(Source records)
- Opening Delimiter -

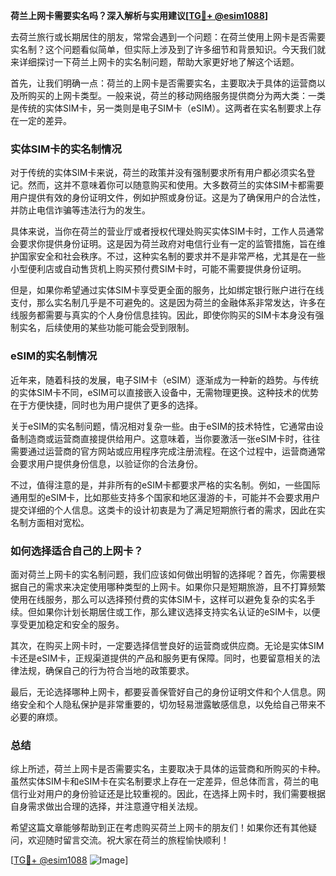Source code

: **荷兰上网卡需要实名吗？深入解析与实用建议[[TG💪+ @esim1088](https://t.me/s/esim1088)]**

去荷兰旅行或长期居住的朋友，常常会遇到一个问题：在荷兰使用上网卡是否需要实名制？这个问题看似简单，但实际上涉及到了许多细节和背景知识。今天我们就来详细探讨一下荷兰上网卡的实名制问题，帮助大家更好地了解这个话题。

首先，让我们明确一点：荷兰的上网卡是否需要实名，主要取决于具体的运营商以及所购买的上网卡类型。一般来说，荷兰的移动网络服务提供商分为两大类：一类是传统的实体SIM卡，另一类则是电子SIM卡（eSIM）。这两者在实名制要求上存在一定的差异。

### 实体SIM卡的实名制情况

对于传统的实体SIM卡来说，荷兰的政策并没有强制要求所有用户都必须实名登记。然而，这并不意味着你可以随意购买和使用。大多数荷兰的实体SIM卡都需要用户提供有效的身份证明文件，例如护照或身份证。这是为了确保用户的合法性，并防止电信诈骗等违法行为的发生。

具体来说，当你在荷兰的营业厅或者授权代理处购买实体SIM卡时，工作人员通常会要求你提供身份证明。这是因为荷兰政府对电信行业有一定的监管措施，旨在维护国家安全和社会秩序。不过，这种实名制的要求并不是非常严格，尤其是在一些小型便利店或自动售货机上购买预付费SIM卡时，可能不需要提供身份证明。

但是，如果你希望通过实体SIM卡享受更全面的服务，比如绑定银行账户进行在线支付，那么实名制几乎是不可避免的。这是因为荷兰的金融体系非常发达，许多在线服务都需要与真实的个人身份信息挂钩。因此，即使你购买的SIM卡本身没有强制实名，后续使用的某些功能可能会受到限制。

### eSIM的实名制情况

近年来，随着科技的发展，电子SIM卡（eSIM）逐渐成为一种新的趋势。与传统的实体SIM卡不同，eSIM可以直接嵌入设备中，无需物理更换。这种技术的优势在于方便快捷，同时也为用户提供了更多的选择。

关于eSIM的实名制问题，情况相对复杂一些。由于eSIM的技术特性，它通常由设备制造商或运营商直接提供给用户。这意味着，当你要激活一张eSIM卡时，往往需要通过运营商的官方网站或应用程序完成注册流程。在这个过程中，运营商通常会要求用户提供身份信息，以验证你的合法身份。

不过，值得注意的是，并非所有的eSIM卡都要求严格的实名制。例如，一些国际通用型的eSIM卡，比如那些支持多个国家和地区漫游的卡，可能并不会要求用户提交详细的个人信息。这类卡的设计初衷是为了满足短期旅行者的需求，因此在实名制方面相对宽松。

### 如何选择适合自己的上网卡？

面对荷兰上网卡的实名制问题，我们应该如何做出明智的选择呢？首先，你需要根据自己的需求来决定使用哪种类型的上网卡。如果你只是短期旅游，且不打算频繁使用在线服务，那么可以选择预付费的实体SIM卡，这样可以避免复杂的实名手续。但如果你计划长期居住或工作，那么建议选择支持实名认证的eSIM卡，以便享受更加稳定和安全的服务。

其次，在购买上网卡时，一定要选择信誉良好的运营商或供应商。无论是实体SIM卡还是eSIM卡，正规渠道提供的产品和服务更有保障。同时，也要留意相关的法律法规，确保自己的行为符合当地的政策要求。

最后，无论选择哪种上网卡，都要妥善保管好自己的身份证明文件和个人信息。网络安全和个人隐私保护是非常重要的，切勿轻易泄露敏感信息，以免给自己带来不必要的麻烦。

### 总结

综上所述，荷兰上网卡是否需要实名，主要取决于具体的运营商和所购买的卡种。虽然实体SIM卡和eSIM卡在实名制要求上存在一定差异，但总体而言，荷兰的电信行业对用户的身份验证还是比较重视的。因此，在选择上网卡时，我们需要根据自身需求做出合理的选择，并注意遵守相关法规。

希望这篇文章能够帮助到正在考虑购买荷兰上网卡的朋友们！如果你还有其他疑问，欢迎随时留言交流。祝大家在荷兰的旅程愉快顺利！

[[TG💪+ @esim1088](https://t.me/s/esim1088) ![Image](https://i.postimg.cc/4NQfJmqS/Snipaste-2025-05-13-00-14-12.png)]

- Closing Delimiter -

Please reproduce every record exactly as written, excluding the pictures.

Exercise solution:
Source code

: **荷兰上网卡需要实名吗？深入解析与实用建议[[TG💪+ @esim1088](https://t.me/s/esim1088)]**

去荷兰旅行或长期居住的朋友，常常会遇到一个问题：在荷兰使用上网卡是否需要实名制？这个问题看似简单，但实际上涉及到了许多细节和背景知识。今天我们就来详细探讨一下荷兰上网卡的实名制问题，帮助大家更好地了解这个话题。

首先，让我们明确一点：荷兰的上网卡是否需要实名，主要取决于具体的运营商以及所购买的上网卡类型。一般来说，荷兰的移动网络服务提供商分为两大类：一类是传统的实体SIM卡，另一类则是电子SIM卡（eSIM）。这两者在实名制要求上存在一定的差异。

### 实体SIM卡的实名制情况

对于传统的实体SIM卡来说，荷兰的政策并没有强制要求所有用户都必须实名登记。然而，这并不意味着你可以随意购买和使用。大多数荷兰的实体SIM卡都需要用户提供有效的身份证明文件，例如护照或身份证。这是为了确保用户的合法性，并防止电信诈骗等违法行为的发生。

具体来说，当你在荷兰的营业厅或者授权代理处购买实体SIM卡时，工作人员通常会要求你提供身份证明。这是因为荷兰政府对电信行业有一定的监管措施，旨在维护国家安全和社会秩序。不过，这种实名制的要求并不是非常严格，尤其是在一些小型便利店或自动售货机上购买预付费SIM卡时，可能不需要提供身份证明。

但是，如果你希望通过实体SIM卡享受更全面的服务，比如绑定银行账户进行在线支付，那么实名制几乎是不可避免的。这是因为荷兰的金融体系非常发达，许多在线服务都需要与真实的个人身份信息挂钩。因此，即使你购买的SIM卡本身没有强制实名，后续使用的某些功能可能会受到限制。

### eSIM的实名制情况

近年来，随着科技的发展，电子SIM卡（eSIM）逐渐成为一种新的趋势。与传统的实体SIM卡不同，eSIM可以直接嵌入设备中，无需物理更换。这种技术的优势在于方便快捷，同时也为用户提供了更多的选择。

关于eSIM的实名制问题，情况相对复杂一些。由于eSIM的技术特性，它通常由设备制造商或运营商直接提供给用户。这意味着，当你要激活一张eSIM卡时，往往需要通过运营商的官方网站或应用程序完成注册流程。在这个过程中，运营商通常会要求用户提供身份信息，以验证你的合法身份。

不过，值得注意的是，并非所有的eSIM卡都要求严格的实名制。例如，一些国际通用型的eSIM卡，比如那些支持多个国家和地区漫游的卡，可能并不会要求用户提交详细的个人信息。这类卡的设计初衷是为了满足短期旅行者的需求，因此在实名制方面相对宽松。

### 如何选择适合自己的上网卡？

面对荷兰上网卡的实名制问题，我们应该如何做出明智的选择呢？首先，你需要根据自己的需求来决定使用哪种类型的上网卡。如果你只是短期旅游，且不打算频繁使用在线服务，那么可以选择预付费的实体SIM卡，这样可以避免复杂的实名手续。但如果你计划长期居住或工作，那么建议选择支持实名认证的eSIM卡，以便享受更加稳定和安全的服务。

其次，在购买上网卡时，一定要选择信誉良好的运营商或供应商。无论是实体SIM卡还是eSIM卡，正规渠道提供的产品和服务更有保障。同时，也要留意相关的法律法规，确保自己的行为符合当地的政策要求。

最后，无论选择哪种上网卡，都要妥善保管好自己的身份证明文件和个人信息。网络安全和个人隐私保护是非常重要的，切勿轻易泄露敏感信息，以免给自己带来不必要的麻烦。

### 总结

综上所述，荷兰上网卡是否需要实名，主要取决于具体的运营商和所购买的卡种。虽然实体SIM卡和eSIM卡在实名制要求上存在一定差异，但总体而言，荷兰的电信行业对用户的身份验证还是比较重视的。因此，在选择上网卡时，我们需要根据自身需求做出合理的选择，并注意遵守相关法规。

希望这篇文章能够帮助到正在考虑购买荷兰上网卡的朋友们！如果你还有其他疑问，欢迎随时留言交流。祝大家在荷兰的旅程愉快顺利！

[[TG💪+ @esim1088](https://t.me/s/esim1088) ![Image](https://i.postimg.cc/4NQfJmqS/Snipaste-2025-05-13-00-14-12.png)]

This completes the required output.